Absolutely it is acceptable to use several different flooring types in a home. In fact, I encourage it! For example, if you have an elegant master bath with natural stone floors, you don’t need to spend the money putting a product like natural stone in your child’s bath. Another reason would be the style of the room. A master bath can have a completely different feel, such as an elegant one, where a child’s bath might have a whimsical feel that calls for a fun ceramic tile. Each room can have its own personality expressed through the type of floor covering you choose.

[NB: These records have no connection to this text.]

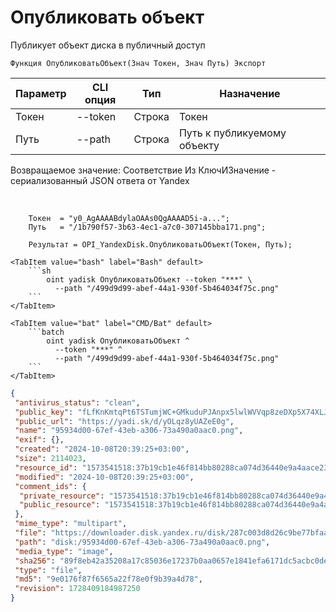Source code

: ﻿---
sidebar_position: 1
---

# Опубликовать объект
 Публикует объект диска в публичный доступ



`Функция ОпубликоватьОбъект(Знач Токен, Знач Путь) Экспорт`

  | Параметр | CLI опция | Тип | Назначение |
  |-|-|-|-|
  | Токен | --token | Строка | Токен |
  | Путь | --path | Строка | Путь к публикуемому объекту |

  
  Возвращаемое значение:   Соответствие Из КлючИЗначение - сериализованный JSON ответа от Yandex

<br/>




```bsl title="Пример кода"
    Токен  = "y0_AgAAAABdylaOAAs0QgAAAAD5i-a...";
    Путь   = "/1b790f57-3b63-4ec1-a7c0-307145bba171.png";

    Результат = OPI_YandexDisk.ОпубликоватьОбъект(Токен, Путь);
```
    

 <Tabs>
  
    <TabItem value="bash" label="Bash" default>
        ```sh
            oint yadisk ОпубликоватьОбъект --token "***" \
              --path "/499d9d99-abef-44a1-930f-5b464034f75c.png"
        ```
    </TabItem>
  
    <TabItem value="bat" label="CMD/Bat" default>
        ```batch
            oint yadisk ОпубликоватьОбъект ^
              --token "***" ^
              --path "/499d9d99-abef-44a1-930f-5b464034f75c.png"
        ```
    </TabItem>
</Tabs>


```json title="Результат"
{
 "antivirus_status": "clean",
 "public_key": "fLfKnKmtqPt6TSTumjWC+GMkuduPJAnpx5lwlWVVqp8zeDXp5X74XLJ2GbNOAgYIq/J6bpmRyOJonT3VoXnDag==",
 "public_url": "https://yadi.sk/d/yOLqz8yUAZeE0g",
 "name": "95934d00-67ef-43eb-a306-73a490a0aac0.png",
 "exif": {},
 "created": "2024-10-08T20:39:25+03:00",
 "size": 2114023,
 "resource_id": "1573541518:37b19cb1e46f814bb80288ca074d36440e9a4aace2331d9d71390839d4ad7c4e",
 "modified": "2024-10-08T20:39:25+03:00",
 "comment_ids": {
  "private_resource": "1573541518:37b19cb1e46f814bb80288ca074d36440e9a4aace2331d9d71390839d4ad7c4e",
  "public_resource": "1573541518:37b19cb1e46f814bb80288ca074d36440e9a4aace2331d9d71390839d4ad7c4e"
 },
 "mime_type": "multipart",
 "file": "https://downloader.disk.yandex.ru/disk/287c003d8d26c9be77bfaad30e8fc7d1cb5c36bf12d2da9569bace0f8b2d2294/6705a6a1/gwThwhLBKYvLhQCNnqAHirWAoEC4dKsPFFzSTeWuFK5ceIUkIDC7fKzI6e0Ic1rFWZAX7ZAMHvmKl9PvgqcSEQ%3D%3D?uid=1573541518&filename=95934d00-67ef-43eb-a306-73a490a0aac0.png&disposition=attachment&hash=&limit=0&content_type=multipart&owner_uid=1573541518&fsize=2114023&hid=03d7263840468e281bd0b238a26e7d0d&media_type=image&tknv=v2&etag=9e0176f87f6565a22f78e0f9b39a4d78",
 "path": "disk:/95934d00-67ef-43eb-a306-73a490a0aac0.png",
 "media_type": "image",
 "sha256": "89f8eb42a35208a17c85036e17237b0aa0657e1841efa6171dc5acbc0dea9e18",
 "type": "file",
 "md5": "9e0176f87f6565a22f78e0f9b39a4d78",
 "revision": 1728409184987250
}
```
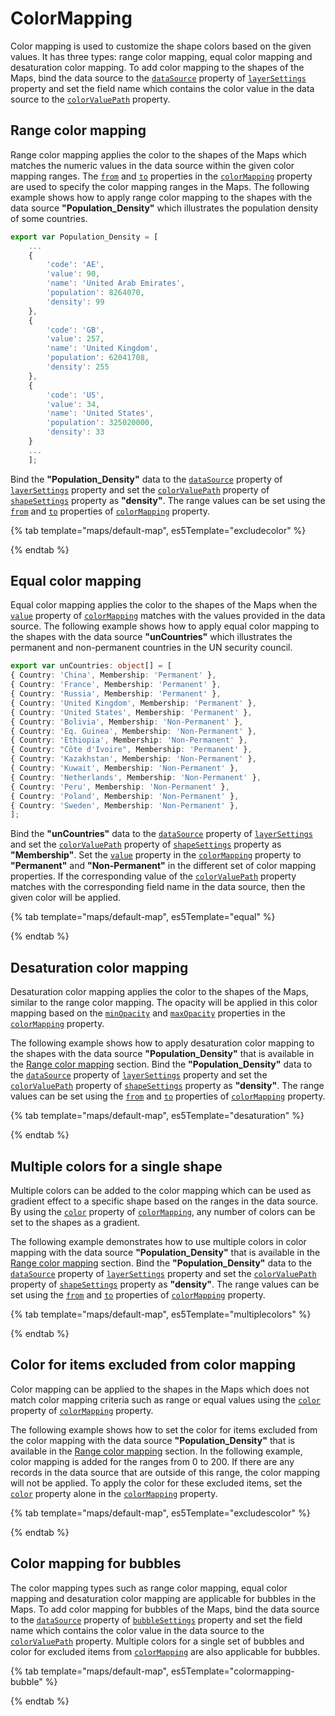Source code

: # ColorMapping

Color mapping is used to customize the shape colors based on the given values. It has three types: range color mapping, equal color mapping and desaturation color mapping. To add color mapping to the shapes of the Maps, bind the data source to the [`dataSource`](../api/maps/layerSettingsModel/#datasource) property of [`layerSettings`](../api/maps/layerSettingsModel) property and set the field name which contains the color value in the data source to the [`colorValuePath`](../api/maps/shapeSettingsModel/#colorvaluepath) property.

## Range color mapping

Range color mapping applies the color to the shapes of the Maps which matches the numeric values in the data source within the given color mapping ranges. The [`from`](../api/maps/colorMappingSettingsModel/#from) and [`to`](../api/maps/colorMappingSettingsModel/#to) properties in the [`colorMapping`](../api/maps/colorMappingSettingsModel/) property are used to specify the color mapping ranges in the Maps. The following example shows how to apply range color mapping to the shapes with the data source **"Population_Density"** which illustrates the population density of some countries.

```typescript
export var Population_Density = [
    ...
    {
        'code': 'AE',
        'value': 90,
        'name': 'United Arab Emirates',
        'population': 8264070,
        'density': 99
    },
    {
        'code': 'GB',
        'value': 257,
        'name': 'United Kingdom',
        'population': 62041708,
        'density': 255
    },
    {
        'code': 'US',
        'value': 34,
        'name': 'United States',
        'population': 325020000,
        'density': 33
    }
    ...
    ];
```

Bind the **"Population_Density"** data to the [`dataSource`](../api/maps/layerSettingsModel/#datasource) property of [`layerSettings`](../api/maps/layerSettingsModel/) property and set the [`colorValuePath`](../api/maps/shapeSettingsModel/#colorvaluepath) property of [`shapeSettings`](../api/maps/shapeSettingsModel/) property as **"density"**. The range values can be set using the [`from`](../api/maps/colorMappingSettingsModel/#from) and [`to`](../api/maps/colorMappingSettingsModel/#to) properties of [`colorMapping`](../api/maps/colorMappingSettingsModel/) property.

{% tab template="maps/default-map", es5Template="excludecolor" %}

{% endtab %}

## Equal color mapping

Equal color mapping applies the color to the shapes of the Maps when the [`value`](../api/maps/colorMappingSettingsModel/#value) property of [`colorMapping`](../api/maps/colorMappingSettingsModel/) matches with the values provided in the data source. The following example shows how to apply equal color mapping to the shapes with the data source **"unCountries"** which illustrates the permanent and non-permanent countries in the UN security council.

```typescript
export var unCountries: object[] = [
{ Country: 'China', Membership: 'Permanent' },
{ Country: 'France', Membership: 'Permanent' },
{ Country: 'Russia', Membership: 'Permanent' },
{ Country: 'United Kingdom', Membership: 'Permanent' },
{ Country: 'United States', Membership: 'Permanent' },
{ Country: 'Bolivia', Membership: 'Non-Permanent' },
{ Country: 'Eq. Guinea', Membership: 'Non-Permanent' },
{ Country: 'Ethiopia', Membership: 'Non-Permanent' },
{ Country: "Côte d'Ivoire", Membership: 'Permanent' },
{ Country: 'Kazakhstan', Membership: 'Non-Permanent' },
{ Country: 'Kuwait', Membership: 'Non-Permanent' },
{ Country: 'Netherlands', Membership: 'Non-Permanent' },
{ Country: 'Peru', Membership: 'Non-Permanent' },
{ Country: 'Poland', Membership: 'Non-Permanent' },
{ Country: 'Sweden', Membership: 'Non-Permanent' },
];
```

Bind the **"unCountries"** data to the [`dataSource`](../api/maps/layerSettingsModel/#datasource) property of [`layerSettings`](../api/maps/layerSettingsModel/) and set the [`colorValuePath`](../api/maps/shapeSettingsModel/#colorvaluepath) property of [`shapeSettings`](../api/maps/shapeSettingsModel/) property as **"Membership"**. Set the [`value`](../api/maps/colorMappingSettingsModel/#value) property in the [`colorMapping`](../api/maps/colorMappingSettingsModel/) property to **"Permanent"** and **"Non-Permanent"** in the different set of color mapping properties. If the corresponding value of the [`colorValuePath`](../api/maps/shapeSettingsModel/#colorvaluepath) property matches with the corresponding field name in the data source, then the given color will be applied.

{% tab template="maps/default-map", es5Template="equal" %}

{% endtab %}

## Desaturation color mapping

Desaturation color mapping applies the color to the shapes of the Maps, similar to the range color mapping. The opacity will be applied in this color mapping based on the [`minOpacity`](../api/maps/colorMappingSettingsModel/#minopacity) and [`maxOpacity`](../api/maps/colorMappingSettingsModel/#maxopacity) properties in the [`colorMapping`](../api/maps/colorMappingSettingsModel/) property.

The following example shows how to apply desaturation color mapping to the shapes with the data source  **"Population_Density"** that is available in the [Range color mapping](#range-color-mapping) section. Bind the **"Population_Density"** data to the [`dataSource`](../api/maps/layerSettingsModel/#datasource) property of [`layerSettings`](../api/maps/layerSettingsModel/) property and set the [`colorValuePath`](../api/maps/shapeSettingsModel/#colorvaluepath) property of [`shapeSettings`](../api/maps/shapeSettingsModel/) property as **"density"**. The range values can be set using the [`from`](../api/maps/colorMappingSettingsModel/#from) and [`to`](../api/maps/colorMappingSettingsModel/#to) properties of [`colorMapping`](../api/maps/colorMappingSettingsModel/) property.

{% tab template="maps/default-map", es5Template="desaturation" %}

{% endtab %}

## Multiple colors for a single shape

Multiple colors can be added to the color mapping which can be used as gradient effect to a specific shape based on the ranges in the data source. By using the [`color`](../api/maps/colorMappingSettingsModel/#color) property of [`colorMapping`](../api/maps/colorMappingSettingsModel/), any number of colors can be set to the shapes as a gradient.

The following example demonstrates how to use multiple colors in color mapping with the data source  **"Population_Density"** that is available in the [Range color mapping](#range-color-mapping) section. Bind the **"Population_Density"** data to the [`dataSource`](../api/maps/layerSettingsModel/#datasource) property of [`layerSettings`](../api/maps/layerSettingsModel/) property and set the [`colorValuePath`](../api/maps/shapeSettingsModel/#colorvaluepath) property of [`shapeSettings`](../api/maps/shapeSettingsModel/) property as **"density"**. The range values can be set using the [`from`](../api/maps/colorMappingSettingsModel/#from) and [`to`](../api/maps/colorMappingSettingsModel/#to) properties of [`colorMapping`](../api/maps/colorMappingSettingsModel/) property.

{% tab template="maps/default-map", es5Template="multiplecolors" %}

{% endtab %}

## Color for items excluded from color mapping

Color mapping can be applied to the shapes in the Maps which does not match color mapping criteria such as range or equal values using the [`color`](../api/maps/colorMappingSettingsModel/#color) property of [`colorMapping`](../api/maps/colorMappingSettingsModel/) property.

The following example shows how to set the color for items excluded from the color mapping with the data source **"Population_Density"** that is available in the [Range color mapping](#range-color-mapping) section. In the following example, color mapping is added for the ranges from 0 to 200. If there are any records in the data source that are outside of this range, the color mapping will not be applied. To apply the color for these excluded items, set the [`color`](../api/maps/colorMappingSettingsModel/#color) property alone in the [`colorMapping`](../api/maps/colorMappingSettingsModel/) property.

{% tab template="maps/default-map", es5Template="excludescolor" %}

{% endtab %}

## Color mapping for bubbles

The color mapping types such as range color mapping, equal color mapping and desaturation color mapping are applicable for bubbles in the Maps. To add color mapping for bubbles of the Maps, bind the data source to the [`dataSource`](../api/maps/bubbleSettingsModel/#datasource) property of [`bubbleSettings`](../api/maps/bubbleSettingsModel) property and set the field name which contains the color value in the data source to the [`colorValuePath`](../api/maps/bubbleSettingsModel/#colorvaluepath) property. Multiple colors for a single set of bubbles and color for excluded items from [`colorMapping`](../api/maps/colorMappingSettingsModel/) are also applicable for bubbles.

{% tab template="maps/default-map", es5Template="colormapping-bubble" %}

{% endtab %}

Another design point to keep in mind is how much of what type of product such as tile you are using. If you are using a decorative or extremely colorful tile, you don’t want to use it in too many places. One reason is that it can lose its uniqueness. My aunt (and fellow designer) always says, “You don’t want it to look like they had a fire sale and you bought everything they had!” If your plan is to keep your floors neutral so that you can incorporate color in other areas such as the walls and you want to use a neutral product in your home in every room, you may want to use the same product for better buying power.
If you are looking for continuity, there is certainly nothing wrong with using the same flooring throughout your home. Just be sure to use the right product type for the type of room the flooring will be installed in. Just because carpet is in the living room that is adjacent to the kitchen doesn’t mean that the kitchen should have carpet, too.
Using the same type of flooring product can help some open areas look larger by not changing color, pattern or texture. However, changing flooring products in an open area can help define each area such as seperating a dining area from a kitchen and living area.
A good idea in the planning phase is to color code your blue prints with different colors for each type of flooring. This can give you an idea of how things will flow when the floors are installed. Keep in mind that when you have an area that can be completely closed off with a door, it can have a standalone look and feel.